I've also heard that the input method works best with both audio and writen material used concurrently. I'm assuming this refers primarily to audiobooks. I have never had luck finding audiobooks. Foreign language ones are apparently expensive, and I'm doubting that I'd find anything I'd particularly like -- after all, the majority of audiobooks in English seem to be for, say, Dean Koontz or John Grisham or Dan Brown or the ilk -- authors which I'd never concievably voluntarily read. And one really major point still stands -- listening to someone else reading a book out loud drives me nuts. Occaisionally some people are good at it. However, I'm not willing to drop 20-40 dollars on a foreign audiobook for the sake of finding out whether or not I'll be able to put up with the speaker.
So I think in my case, given my aversion to/inability to find audiobooks, I'm generally disadvantaging myself by removing an amount of input, and as such I do feel the need to replace this with grammar.

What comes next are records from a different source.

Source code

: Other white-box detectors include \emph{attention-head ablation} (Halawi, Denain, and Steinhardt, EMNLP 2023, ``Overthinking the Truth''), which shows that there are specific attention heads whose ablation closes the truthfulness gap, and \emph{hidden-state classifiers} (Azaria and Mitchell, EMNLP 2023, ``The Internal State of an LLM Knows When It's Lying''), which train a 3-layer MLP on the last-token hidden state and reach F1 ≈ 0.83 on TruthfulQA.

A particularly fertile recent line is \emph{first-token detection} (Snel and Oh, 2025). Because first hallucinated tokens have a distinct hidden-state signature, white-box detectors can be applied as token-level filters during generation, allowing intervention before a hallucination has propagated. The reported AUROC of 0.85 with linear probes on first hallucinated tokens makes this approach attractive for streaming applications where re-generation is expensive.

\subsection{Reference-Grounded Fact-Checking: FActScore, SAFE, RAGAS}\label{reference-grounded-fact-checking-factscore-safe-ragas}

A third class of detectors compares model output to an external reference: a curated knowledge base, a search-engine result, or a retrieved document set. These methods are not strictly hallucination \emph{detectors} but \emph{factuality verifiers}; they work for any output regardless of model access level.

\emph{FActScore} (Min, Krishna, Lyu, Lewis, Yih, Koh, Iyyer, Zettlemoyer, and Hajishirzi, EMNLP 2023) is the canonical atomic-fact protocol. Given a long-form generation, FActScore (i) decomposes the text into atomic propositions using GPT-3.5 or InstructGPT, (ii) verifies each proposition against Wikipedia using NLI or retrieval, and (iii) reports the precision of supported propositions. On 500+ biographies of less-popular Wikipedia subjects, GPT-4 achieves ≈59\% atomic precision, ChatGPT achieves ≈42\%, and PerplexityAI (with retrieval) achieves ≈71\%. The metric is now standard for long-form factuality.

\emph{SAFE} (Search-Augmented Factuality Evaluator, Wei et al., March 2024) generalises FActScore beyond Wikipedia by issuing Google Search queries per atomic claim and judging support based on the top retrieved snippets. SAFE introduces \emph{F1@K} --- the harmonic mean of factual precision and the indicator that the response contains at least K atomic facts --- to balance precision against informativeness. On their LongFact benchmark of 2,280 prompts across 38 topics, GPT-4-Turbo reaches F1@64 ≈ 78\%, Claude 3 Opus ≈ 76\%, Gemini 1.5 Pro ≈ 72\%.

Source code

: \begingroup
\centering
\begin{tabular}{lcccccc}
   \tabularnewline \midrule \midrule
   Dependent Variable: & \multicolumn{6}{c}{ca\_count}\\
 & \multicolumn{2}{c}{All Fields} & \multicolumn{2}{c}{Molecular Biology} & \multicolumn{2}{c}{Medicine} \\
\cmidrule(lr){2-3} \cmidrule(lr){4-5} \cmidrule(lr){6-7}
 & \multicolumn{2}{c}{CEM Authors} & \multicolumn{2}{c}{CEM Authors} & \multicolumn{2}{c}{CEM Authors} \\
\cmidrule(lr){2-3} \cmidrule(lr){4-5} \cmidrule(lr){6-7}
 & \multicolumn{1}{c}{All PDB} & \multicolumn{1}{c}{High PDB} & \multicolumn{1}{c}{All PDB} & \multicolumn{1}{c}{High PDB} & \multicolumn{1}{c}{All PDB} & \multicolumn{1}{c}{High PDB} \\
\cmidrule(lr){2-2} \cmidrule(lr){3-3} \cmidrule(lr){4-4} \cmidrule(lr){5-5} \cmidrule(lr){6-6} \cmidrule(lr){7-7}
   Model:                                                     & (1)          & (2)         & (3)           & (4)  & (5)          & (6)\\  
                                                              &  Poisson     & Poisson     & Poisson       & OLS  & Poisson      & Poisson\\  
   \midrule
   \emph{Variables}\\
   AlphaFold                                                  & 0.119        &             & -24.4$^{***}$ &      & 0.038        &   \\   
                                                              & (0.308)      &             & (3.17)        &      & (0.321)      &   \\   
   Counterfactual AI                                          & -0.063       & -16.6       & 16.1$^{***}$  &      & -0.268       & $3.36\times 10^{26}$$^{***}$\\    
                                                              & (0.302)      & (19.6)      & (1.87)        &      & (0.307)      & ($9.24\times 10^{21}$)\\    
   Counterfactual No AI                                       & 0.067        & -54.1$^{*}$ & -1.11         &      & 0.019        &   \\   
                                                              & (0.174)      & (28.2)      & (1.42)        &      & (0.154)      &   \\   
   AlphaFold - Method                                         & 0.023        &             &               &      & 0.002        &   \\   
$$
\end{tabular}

In any case, does anyone have any general advice about using input? Neither my German nor Russian are at the stage where I'm going to be likely to find comprehensible texts outside of, say, children's books, and looking every other word up is incredibly tiring and distracting. I've tried one of those point-an-click, in application dictionary utilities -- like Babylon, or whatever LingQ uses -- but I found the dictionary lacking and the interface rather slow and bulky.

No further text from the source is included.